– Значит, согласна! Стой, молчи, куда торопишься, я не договорила: по завещанию тебе от меня пятнадцать тысяч рублей положено. Я их теперь же тебе выдам, после венца. Из них восемь тысяч ты ему отдашь, то есть не ему, а мне. У него есть долг в восемь тысяч; я и уплачу, но надо, чтоб он знал, что твоими деньгами. Семь тысяч останутся у тебя в руках, отнюдь ему не давай ни рубля никогда. Долгов его не плати никогда. Раз заплатишь – потом не оберешься. Впрочем, я всегда буду тут.
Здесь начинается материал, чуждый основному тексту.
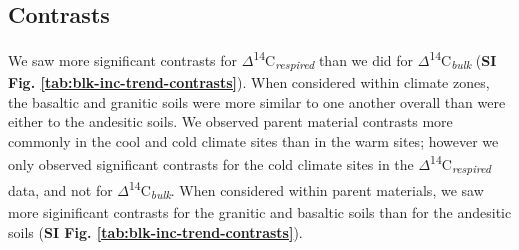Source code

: \documentclass[english,man,floatsintext]{apa6}
\begin{document}
\hypertarget{contrasts}{%
\subsection{Contrasts}\label{contrasts}}

We saw more significant contrasts for \(\Delta\)\textsuperscript{14}C\textsubscript{\emph{respired}} than we did for \(\Delta\)\textsuperscript{14}C\textsubscript{\emph{bulk}} (\textbf{SI Fig. \ref{tab:blk-inc-trend-contrasts}}). When considered within climate zones, the basaltic and granitic soils were more similar to one another overall than were either to the andesitic soils. We observed parent material contrasts more commonly in the cool and cold climate sites than in the warm sites; however we only observed significant contrasts for the cold climate sites in the \(\Delta\)\textsuperscript{14}C\textsubscript{\emph{respired}} data, and not for \(\Delta\)\textsuperscript{14}C\textsubscript{\emph{bulk}}. When considered within parent materials, we saw more siginificant contrasts for the granitic and basaltic soils than for the andesitic soils (\textbf{SI Fig. \ref{tab:blk-inc-trend-contrasts}}).



\begingroup\fontsize{10}{12}\selectfont
\end{document}
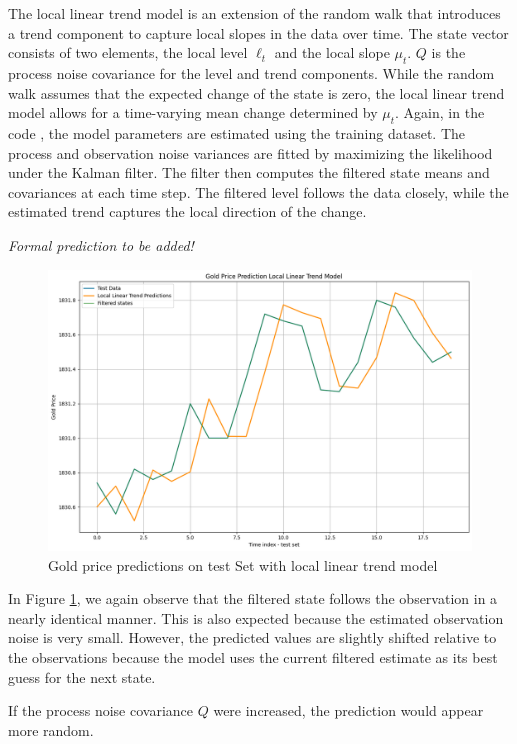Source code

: \medskip
The local linear trend model is an extension of the random walk that introduces a trend component to capture local slopes  in the data over time. The state vector consists of two elements, the local level $\ell_t$ and the local slope $\mu_t$. $Q$ is the process noise covariance for the level and trend components. While the random walk assumes that the expected change of the state is zero, the local linear trend model allows for a time-varying mean change determined by $\mu_t$. Again, in the code , the model parameters are estimated using the training dataset. The process and observation noise variances are fitted by maximizing the likelihood under the Kalman filter. The filter then computes the filtered state means and covariances at each time step. The filtered level follows the data closely, while the estimated trend captures the local direction of the change. 

\medskip
\noindent
\textit{Formal prediction to be added!}


\begin{figure}[H]
    \centering
    \includegraphics[width=0.5\linewidth]{Figures/Gold Price Predictions Local Linear Trend Model.png}
    \caption{Gold price predictions on test Set with local linear trend model}
    \label{fig:loclin}
\end{figure}

In Figure \ref{fig:loclin}, we again observe that the filtered state follows the observation in a nearly identical manner. This is also expected because the estimated observation noise is very small. However, the predicted values are slightly shifted relative to the observations because the model uses the current filtered estimate as its best guess for the next state. 

If the process noise covariance $Q$ were increased, the prediction would appear more random. 




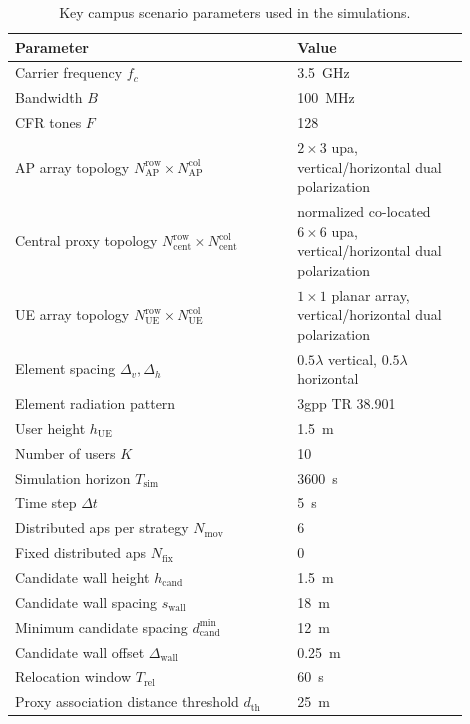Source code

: \begin{table}[t]
    \centering
    \caption{Key campus scenario parameters used in the simulations.}
    \label{tab:rabot_setup}
    \begin{tabular}{p{0.56\linewidth}p{0.34\linewidth}}
        \toprule
        Parameter & Value \\
        \midrule
        Carrier frequency $f_c$ & \SI{3.5}{\giga\hertz} \\
        Bandwidth $B$ & \SI{100}{\mega\hertz} \\
        CFR tones $F$ & \num{128} \\
        AP array topology $N_{\mathrm{AP}}^{\mathrm{row}}\times N_{\mathrm{AP}}^{\mathrm{col}}$ & $\num{2} \times \num{3}$ \gls{upa}, vertical/horizontal dual polarization \\
        Central proxy topology $N_{\mathrm{cent}}^{\mathrm{row}}\times N_{\mathrm{cent}}^{\mathrm{col}}$ & normalized co-located $\num{6} \times \num{6}$ \gls{upa}, vertical/horizontal dual polarization \\
        UE array topology $N_{\mathrm{UE}}^{\mathrm{row}}\times N_{\mathrm{UE}}^{\mathrm{col}}$ & $\num{1} \times \num{1}$ planar array, vertical/horizontal dual polarization \\
        Element spacing $\Delta_v,\Delta_h$ & $0.5\lambda$ vertical, $0.5\lambda$ horizontal \\
        Element radiation pattern & \gls{3gpp} TR 38.901 \\
        User height $h_{\mathrm{UE}}$ & \SI{1.5}{\meter} \\
        Number of users $K$ & \num{10} \\
        Simulation horizon $T_{\mathrm{sim}}$ & \SI{3600}{\second} \\
        Time step $\Delta t$ & \SI{5}{\second} \\
        Distributed \glspl{ap} per strategy $N_{\mathrm{mov}}$ & \num{6} \\
        Fixed distributed \glspl{ap} $N_{\mathrm{fix}}$ & \num{0} \\
        Candidate wall height $h_{\mathrm{cand}}$ & \SI{1.5}{\meter} \\
        Candidate wall spacing $s_{\mathrm{wall}}$ & \SI{18}{\meter} \\
        Minimum candidate spacing $d_{\mathrm{cand}}^{\min}$ & \SI{12}{\meter} \\
        Candidate wall offset $\Delta_{\mathrm{wall}}$ & \SI{0.25}{\meter} \\
        Relocation window $T_{\mathrm{rel}}$ & \SI{60}{\second} \\
        Proxy association distance threshold $d_{\mathrm{th}}$ & \SI{25}{\meter} \\
        \bottomrule
    \end{tabular}
\end{table}

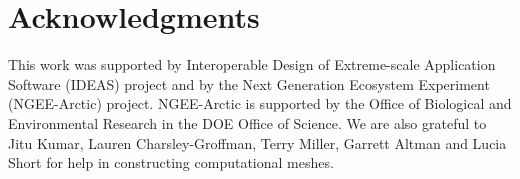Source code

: \documentclass[review,11pt]{elsarticle}
\begin{document}
\section*{Acknowledgments} 

This work was supported by Interoperable Design of Extreme-scale Application Software (IDEAS) project and by the Next Generation Ecosystem Experiment
(NGEE-Arctic) project. NGEE-Arctic is supported by the Office of Biological and Environmental Research in the DOE Office of Science. We are also
grateful to Jitu Kumar, Lauren Charsley-Groffman, Terry Miller, Garrett Altman and Lucia Short  for help in constructing computational meshes. 


\appendix
\end{document}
Вы будете получать от меня ежегодно по тысяче двести рублей содержания, а с экстренными тысячу пятьсот, кроме квартиры и стола, которые тоже от меня будут, точно так, как и теперь он пользуется. Прислугу только свою заведите. Годовые деньги я тебе буду все разом выдавать, прямо тебе на руки. Но будь и добра: иногда выдай и ему что-нибудь, и приятелям ходить позволяй, раз в неделю, а если чаще, то гони. Но я сама буду тут. А коли умру, пенсион ваш не прекратится до самой его смерти, слышишь, до его только смерти, потому что это его пенсион, а не твой. А тебе, кроме теперешних семи тысяч, которые у тебя останутся в целости, если не будешь сама глупа, еще восемь тысяч в завещании оставлю. И больше тебе от меня ничего не будет; надо, чтобы ты знала. Ну, согласна, что ли? Скажешь ли, наконец, что-нибудь?
– Я уже сказала, Варвара Петровна.
– Вспомни, что твоя полная воля, как захочешь, так и будет.
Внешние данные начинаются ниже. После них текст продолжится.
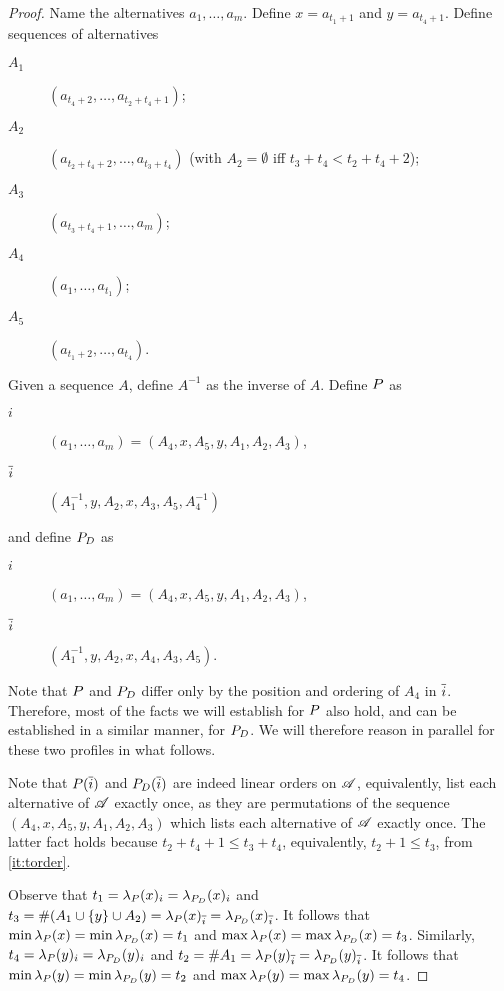 \documentclass[pagesize, twoside=off, bibliography=totoc, DIV=calc, fontsize=12pt, a4paper]{scrartcl}
\begin{document}
\begin{proof}
	Name the alternatives $a_1, …, a_m$.
	Define $x = a_{t_1 + 1}$ and $y = a_{t_4 + 1}$.
	Define sequences of alternatives 
	\begin{description}
		\item[$A_1$] $(a_{t_4 + 2}, …, a_{t_2 + t_4 + 1})$;
		\item[$A_2$] $(a_{t_2 + t_4 + 2}, …, a_{t_3 + t_4})$ (with $A_2 = \emptyset$ iff $t_3 + t_4 < t_2 + t_4 + 2$);
		\item[$A_3$] $(a_{t_3 + t_4 + 1}, …, a_m)$;
		\item[$A_4$] $(a_1, …, a_{t_1})$;
		\item[$A_5$] $(a_{t_1 + 2}, …, a_{t_4})$.
	\end{description}
	Given a sequence $A$, define $A^{-1}$ as the inverse of $A$.
	Define $P$ as
	\begin{description}
		\item[$i$] $(a_1, …, a_m) = (A_4, x, A_5, y, A_1, A_2, A_3)$,
		\item[$\overline{i}$] $(A_1^{-1}, y, A_2, x, A_3, A_5, A_4^{-1})$
	\end{description}
	and define $P_D$ as
	\begin{description}
		\item[$i$] $(a_1, …, a_m) = (A_4, x, A_5, y, A_1, A_2, A_3)$,
		\item[$\overline{i}$] $(A_1^{-1}, y, A_2, x, A_4, A_3, A_5)$.
	\end{description}
	Note that $P$ and $P_D$ differ only by the position and ordering of $A_4$ in $\overline{i}$. Therefore, most of the facts we will establish for $P$ also hold, and can be established in a similar manner, for $P_D$.
	We will therefore reason in parallel for these two profiles in what follows.
	
	Note that $P(\overline{i})$ and $P_D(\overline{i})$ are indeed linear orders on $\mathscr{A}$, equivalently, list each alternative of $\mathscr{A}$ exactly once, as they are permutations of the sequence $(A_4, x, A_5, y, A_1, A_2, A_3)$ which lists each alternative of $\mathscr{A}$ exactly once. The latter fact holds because $t_2 + t_4 + 1 ≤ t_3 + t_4$, equivalently, $t_2 + 1 ≤ t_3$, from \cref{it:torder}.
	
	Observe that $t_1 = \lambda_P(x)_i = \lambda_{P_D}(x)_i$ and $t_3 = \# (A_1 \cup \{y\} \cup A_2) = \lambda_P(x)_{\overline{i}} = \lambda_{P_D}(x)_{\overline{i}}$. It follows that $\min \lambda_P(x) = \min \lambda_{P_D}(x) = t_1$ and $\max \lambda_P(x) = \max \lambda_{P_D}(x) = t_3$.
	Similarly, $t_4 = \lambda_P(y)_i = \lambda_{P_D}(y)_i$ and $t_2 = \# A_1 = \lambda_P(y)_{\overline{i}} = \lambda_{P_D}(y)_{\overline{i}}$. It follows that $\min \lambda_P(y) = \min \lambda_{P_D}(y) = t_2$ and $\max \lambda_P(y) = \max \lambda_{P_D}(y) = t_4$.


\end{proof}
\end{document}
– Только позвольте, Варвара Петровна, разве Степан Трофимович вам уже говорил что-нибудь?
– Нет, он ничего не говорил и не знает, но… он сейчас заговорит!
Она мигом вскочила и набросила на себя свою черную шаль. Даша опять немного покраснела и вопросительным взглядом следила за нею. Варвара Петровна вдруг обернулась к ней с пылающим от гнева лицом.
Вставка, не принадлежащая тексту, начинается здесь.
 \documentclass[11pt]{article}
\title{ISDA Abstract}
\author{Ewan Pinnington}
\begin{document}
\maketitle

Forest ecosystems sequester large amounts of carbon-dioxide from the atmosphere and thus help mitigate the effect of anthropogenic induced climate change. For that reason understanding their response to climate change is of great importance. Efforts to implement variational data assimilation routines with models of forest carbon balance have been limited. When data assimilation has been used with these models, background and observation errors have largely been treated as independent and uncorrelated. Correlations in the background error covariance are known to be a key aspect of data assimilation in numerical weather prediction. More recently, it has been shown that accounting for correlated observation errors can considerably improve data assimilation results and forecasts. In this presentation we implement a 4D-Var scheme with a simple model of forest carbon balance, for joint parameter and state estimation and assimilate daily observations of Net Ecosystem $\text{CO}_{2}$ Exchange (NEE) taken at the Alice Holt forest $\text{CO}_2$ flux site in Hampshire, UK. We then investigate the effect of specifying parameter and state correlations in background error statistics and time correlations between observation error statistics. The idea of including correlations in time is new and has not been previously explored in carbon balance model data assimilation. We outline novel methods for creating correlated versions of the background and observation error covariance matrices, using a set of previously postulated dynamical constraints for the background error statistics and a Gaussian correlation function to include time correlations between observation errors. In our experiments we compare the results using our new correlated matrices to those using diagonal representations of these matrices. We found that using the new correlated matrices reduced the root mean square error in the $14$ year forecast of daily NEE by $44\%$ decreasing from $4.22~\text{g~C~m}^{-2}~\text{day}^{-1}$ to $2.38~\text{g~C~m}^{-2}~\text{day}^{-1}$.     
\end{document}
– Дура ты! – накинулась она на нее, как ястреб, – дура неблагодарная! Что у тебя на уме? Неужто ты думаешь, что я скомпрометирую тебя хоть чем-нибудь, хоть на столько вот! Да он сам на коленках будет ползать просить, он должен от счастья умереть, вот как это будет устроено! Ты ведь знаешь же, что я тебя в обиду не дам! Или ты думаешь, что он тебя за эти восемь тысяч возьмет, а я бегу теперь тебя продавать? Дура, дура, все вы дуры неблагодарные! Подай зонтик!
И она полетела пешком по мокрым кирпичным тротуарам и по деревянным мосткам к Степану Трофимовичу.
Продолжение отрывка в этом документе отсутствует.